Items from a data source
########

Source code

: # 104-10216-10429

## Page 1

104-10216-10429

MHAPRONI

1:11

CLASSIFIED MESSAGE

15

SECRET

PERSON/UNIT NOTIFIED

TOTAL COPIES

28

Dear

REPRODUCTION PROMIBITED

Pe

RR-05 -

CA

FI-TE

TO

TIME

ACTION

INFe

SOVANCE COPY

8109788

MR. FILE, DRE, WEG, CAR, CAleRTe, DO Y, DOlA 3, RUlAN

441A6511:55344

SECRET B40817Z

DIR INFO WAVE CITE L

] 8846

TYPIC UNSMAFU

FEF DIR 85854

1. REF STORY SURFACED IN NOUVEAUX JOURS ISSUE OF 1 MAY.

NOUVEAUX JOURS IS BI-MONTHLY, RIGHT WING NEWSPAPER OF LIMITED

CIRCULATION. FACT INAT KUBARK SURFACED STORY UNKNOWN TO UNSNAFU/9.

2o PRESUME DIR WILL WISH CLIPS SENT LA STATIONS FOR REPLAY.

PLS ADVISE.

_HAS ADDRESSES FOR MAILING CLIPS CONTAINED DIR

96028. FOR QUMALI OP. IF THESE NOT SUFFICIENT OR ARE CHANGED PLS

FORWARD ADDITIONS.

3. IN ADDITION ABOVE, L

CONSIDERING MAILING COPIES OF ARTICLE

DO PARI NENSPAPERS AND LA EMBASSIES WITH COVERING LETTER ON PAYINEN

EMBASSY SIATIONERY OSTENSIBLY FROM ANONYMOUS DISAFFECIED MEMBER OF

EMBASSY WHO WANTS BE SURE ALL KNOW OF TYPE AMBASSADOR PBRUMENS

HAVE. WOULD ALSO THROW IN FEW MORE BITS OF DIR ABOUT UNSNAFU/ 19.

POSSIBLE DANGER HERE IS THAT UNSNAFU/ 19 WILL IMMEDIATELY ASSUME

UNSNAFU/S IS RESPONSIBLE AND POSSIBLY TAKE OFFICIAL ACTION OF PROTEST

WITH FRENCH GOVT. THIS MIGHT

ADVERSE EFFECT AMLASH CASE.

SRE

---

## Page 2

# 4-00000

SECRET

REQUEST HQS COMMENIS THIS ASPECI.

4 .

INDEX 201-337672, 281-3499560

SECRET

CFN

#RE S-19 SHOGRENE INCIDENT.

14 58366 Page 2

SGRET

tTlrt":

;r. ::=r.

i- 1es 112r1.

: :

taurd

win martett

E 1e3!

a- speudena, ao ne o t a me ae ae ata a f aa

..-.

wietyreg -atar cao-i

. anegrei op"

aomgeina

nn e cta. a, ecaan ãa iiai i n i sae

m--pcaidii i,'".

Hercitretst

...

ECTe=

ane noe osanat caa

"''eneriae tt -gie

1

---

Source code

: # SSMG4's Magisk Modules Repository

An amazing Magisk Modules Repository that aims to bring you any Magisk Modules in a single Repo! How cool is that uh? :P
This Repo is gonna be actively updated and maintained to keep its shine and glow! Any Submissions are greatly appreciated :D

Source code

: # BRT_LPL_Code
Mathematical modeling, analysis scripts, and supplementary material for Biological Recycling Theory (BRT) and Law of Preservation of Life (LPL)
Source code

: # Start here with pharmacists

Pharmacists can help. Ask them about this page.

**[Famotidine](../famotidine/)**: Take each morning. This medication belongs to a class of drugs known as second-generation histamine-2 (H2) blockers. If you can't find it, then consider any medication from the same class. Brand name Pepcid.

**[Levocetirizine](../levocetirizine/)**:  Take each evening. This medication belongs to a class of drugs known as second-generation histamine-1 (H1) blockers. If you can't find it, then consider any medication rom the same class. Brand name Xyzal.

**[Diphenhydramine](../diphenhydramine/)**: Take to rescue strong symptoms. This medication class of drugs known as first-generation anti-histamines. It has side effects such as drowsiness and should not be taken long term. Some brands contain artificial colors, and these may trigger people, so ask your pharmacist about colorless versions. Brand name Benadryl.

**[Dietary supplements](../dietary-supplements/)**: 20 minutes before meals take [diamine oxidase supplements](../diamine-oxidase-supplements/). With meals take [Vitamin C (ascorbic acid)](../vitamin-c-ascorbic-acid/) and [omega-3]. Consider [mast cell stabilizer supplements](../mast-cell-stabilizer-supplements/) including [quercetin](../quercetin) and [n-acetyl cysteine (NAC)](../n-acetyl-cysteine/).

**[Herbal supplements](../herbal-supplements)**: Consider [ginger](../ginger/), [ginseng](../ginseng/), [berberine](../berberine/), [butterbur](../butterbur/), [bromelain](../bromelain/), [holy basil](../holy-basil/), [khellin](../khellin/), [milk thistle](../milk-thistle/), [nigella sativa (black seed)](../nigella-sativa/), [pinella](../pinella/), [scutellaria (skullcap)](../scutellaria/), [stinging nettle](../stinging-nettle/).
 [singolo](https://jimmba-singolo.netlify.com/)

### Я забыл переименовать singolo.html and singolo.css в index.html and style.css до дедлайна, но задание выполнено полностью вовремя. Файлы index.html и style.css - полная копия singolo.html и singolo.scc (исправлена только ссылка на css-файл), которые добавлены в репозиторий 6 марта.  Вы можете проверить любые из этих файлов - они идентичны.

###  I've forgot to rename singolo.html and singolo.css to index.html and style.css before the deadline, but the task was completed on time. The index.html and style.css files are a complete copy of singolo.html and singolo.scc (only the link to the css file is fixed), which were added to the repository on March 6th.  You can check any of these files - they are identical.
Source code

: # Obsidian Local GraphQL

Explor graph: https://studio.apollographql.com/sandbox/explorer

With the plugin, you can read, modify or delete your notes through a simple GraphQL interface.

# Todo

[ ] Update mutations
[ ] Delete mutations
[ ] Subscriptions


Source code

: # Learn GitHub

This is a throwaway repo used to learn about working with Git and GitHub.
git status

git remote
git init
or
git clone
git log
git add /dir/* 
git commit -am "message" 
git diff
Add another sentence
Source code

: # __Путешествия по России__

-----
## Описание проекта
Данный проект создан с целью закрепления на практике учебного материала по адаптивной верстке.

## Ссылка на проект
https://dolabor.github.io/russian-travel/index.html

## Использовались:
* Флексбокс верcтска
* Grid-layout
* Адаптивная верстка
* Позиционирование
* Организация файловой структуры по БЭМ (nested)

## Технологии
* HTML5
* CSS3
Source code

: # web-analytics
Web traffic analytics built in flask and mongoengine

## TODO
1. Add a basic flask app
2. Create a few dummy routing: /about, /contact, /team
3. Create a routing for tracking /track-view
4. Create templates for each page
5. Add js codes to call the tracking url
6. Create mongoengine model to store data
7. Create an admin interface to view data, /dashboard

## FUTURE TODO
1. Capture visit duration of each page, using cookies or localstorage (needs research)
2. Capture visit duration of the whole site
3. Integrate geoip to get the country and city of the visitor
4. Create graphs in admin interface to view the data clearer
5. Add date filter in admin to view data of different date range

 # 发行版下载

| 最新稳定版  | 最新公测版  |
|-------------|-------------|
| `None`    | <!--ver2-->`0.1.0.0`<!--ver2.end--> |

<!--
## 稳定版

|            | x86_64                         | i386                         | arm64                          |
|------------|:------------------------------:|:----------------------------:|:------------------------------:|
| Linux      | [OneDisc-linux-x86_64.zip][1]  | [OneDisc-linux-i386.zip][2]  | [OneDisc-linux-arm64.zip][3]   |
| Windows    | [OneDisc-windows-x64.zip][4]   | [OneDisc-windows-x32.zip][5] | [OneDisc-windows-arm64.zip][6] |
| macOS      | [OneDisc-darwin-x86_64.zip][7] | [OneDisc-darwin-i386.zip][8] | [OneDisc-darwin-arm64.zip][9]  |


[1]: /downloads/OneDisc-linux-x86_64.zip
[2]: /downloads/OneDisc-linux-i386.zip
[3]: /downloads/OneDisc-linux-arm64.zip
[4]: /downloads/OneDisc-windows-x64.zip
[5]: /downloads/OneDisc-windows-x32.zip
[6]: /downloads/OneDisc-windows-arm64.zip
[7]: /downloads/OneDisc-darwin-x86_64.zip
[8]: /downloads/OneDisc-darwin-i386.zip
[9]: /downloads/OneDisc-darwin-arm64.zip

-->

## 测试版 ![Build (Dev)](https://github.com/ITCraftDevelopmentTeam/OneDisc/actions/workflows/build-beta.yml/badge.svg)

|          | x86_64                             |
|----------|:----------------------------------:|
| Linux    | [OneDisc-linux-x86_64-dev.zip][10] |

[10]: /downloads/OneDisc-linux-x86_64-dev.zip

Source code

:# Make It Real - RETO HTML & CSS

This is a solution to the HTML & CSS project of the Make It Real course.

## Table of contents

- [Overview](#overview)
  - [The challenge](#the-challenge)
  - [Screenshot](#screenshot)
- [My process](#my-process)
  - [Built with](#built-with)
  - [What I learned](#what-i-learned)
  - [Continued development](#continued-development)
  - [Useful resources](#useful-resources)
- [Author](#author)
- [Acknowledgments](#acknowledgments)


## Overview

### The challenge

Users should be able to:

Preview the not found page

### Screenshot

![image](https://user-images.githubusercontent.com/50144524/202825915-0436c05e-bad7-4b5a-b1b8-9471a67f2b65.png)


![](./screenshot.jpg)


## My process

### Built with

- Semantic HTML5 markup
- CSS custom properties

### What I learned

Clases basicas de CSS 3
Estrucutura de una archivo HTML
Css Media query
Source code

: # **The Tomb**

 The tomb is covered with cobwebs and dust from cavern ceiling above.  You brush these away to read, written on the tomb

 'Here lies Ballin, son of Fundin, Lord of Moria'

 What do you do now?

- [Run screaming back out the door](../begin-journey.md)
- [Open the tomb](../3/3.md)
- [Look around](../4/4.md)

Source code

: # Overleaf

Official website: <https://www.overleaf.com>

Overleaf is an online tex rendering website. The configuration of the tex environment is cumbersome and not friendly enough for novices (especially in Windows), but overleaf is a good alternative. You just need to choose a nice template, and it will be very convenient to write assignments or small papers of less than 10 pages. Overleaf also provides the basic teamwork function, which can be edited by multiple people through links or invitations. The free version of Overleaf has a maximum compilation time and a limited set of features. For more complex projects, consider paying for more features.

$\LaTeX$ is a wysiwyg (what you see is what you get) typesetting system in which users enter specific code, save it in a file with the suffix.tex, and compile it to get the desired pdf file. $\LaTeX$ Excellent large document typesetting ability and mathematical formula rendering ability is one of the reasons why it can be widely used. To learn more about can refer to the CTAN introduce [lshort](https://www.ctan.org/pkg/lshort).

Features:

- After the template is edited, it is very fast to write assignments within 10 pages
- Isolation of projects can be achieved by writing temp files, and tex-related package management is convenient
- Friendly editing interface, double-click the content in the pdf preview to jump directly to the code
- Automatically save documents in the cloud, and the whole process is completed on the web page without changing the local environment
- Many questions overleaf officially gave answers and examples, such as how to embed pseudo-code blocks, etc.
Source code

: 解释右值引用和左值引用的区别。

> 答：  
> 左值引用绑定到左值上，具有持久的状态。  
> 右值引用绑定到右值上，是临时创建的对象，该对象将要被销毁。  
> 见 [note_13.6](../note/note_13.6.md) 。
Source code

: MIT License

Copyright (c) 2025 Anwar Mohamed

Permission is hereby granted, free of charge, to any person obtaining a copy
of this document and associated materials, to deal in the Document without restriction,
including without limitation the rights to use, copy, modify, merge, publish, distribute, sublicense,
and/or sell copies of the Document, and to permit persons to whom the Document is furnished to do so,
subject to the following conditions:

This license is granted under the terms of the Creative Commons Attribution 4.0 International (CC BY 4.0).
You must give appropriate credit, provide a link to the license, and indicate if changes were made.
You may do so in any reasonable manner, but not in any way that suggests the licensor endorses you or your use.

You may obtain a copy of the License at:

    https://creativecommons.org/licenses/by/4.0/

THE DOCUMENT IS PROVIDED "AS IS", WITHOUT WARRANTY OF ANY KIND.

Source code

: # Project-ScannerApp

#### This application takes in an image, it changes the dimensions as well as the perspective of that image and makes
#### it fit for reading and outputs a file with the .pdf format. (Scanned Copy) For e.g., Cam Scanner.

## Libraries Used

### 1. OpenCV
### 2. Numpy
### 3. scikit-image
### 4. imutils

########

**TASK REQUIREMENTS:** Wherever the word "belongs" appears in the records above, copy that line.

**SOLUTION BELOW:**
**[Famotidine](../famotidine/)**: Take each morning. This medication belongs to a class of drugs known as second-generation histamine-2 (H2) blockers. If you can't find it, then consider any medication from the same class. Brand name Pepcid.
**[Levocetirizine](../levocetirizine/)**:  Take each evening. This medication belongs to a class of drugs known as second-generation histamine-1 (H1) blockers. If you can't find it, then consider any medication rom the same class. Brand name Xyzal.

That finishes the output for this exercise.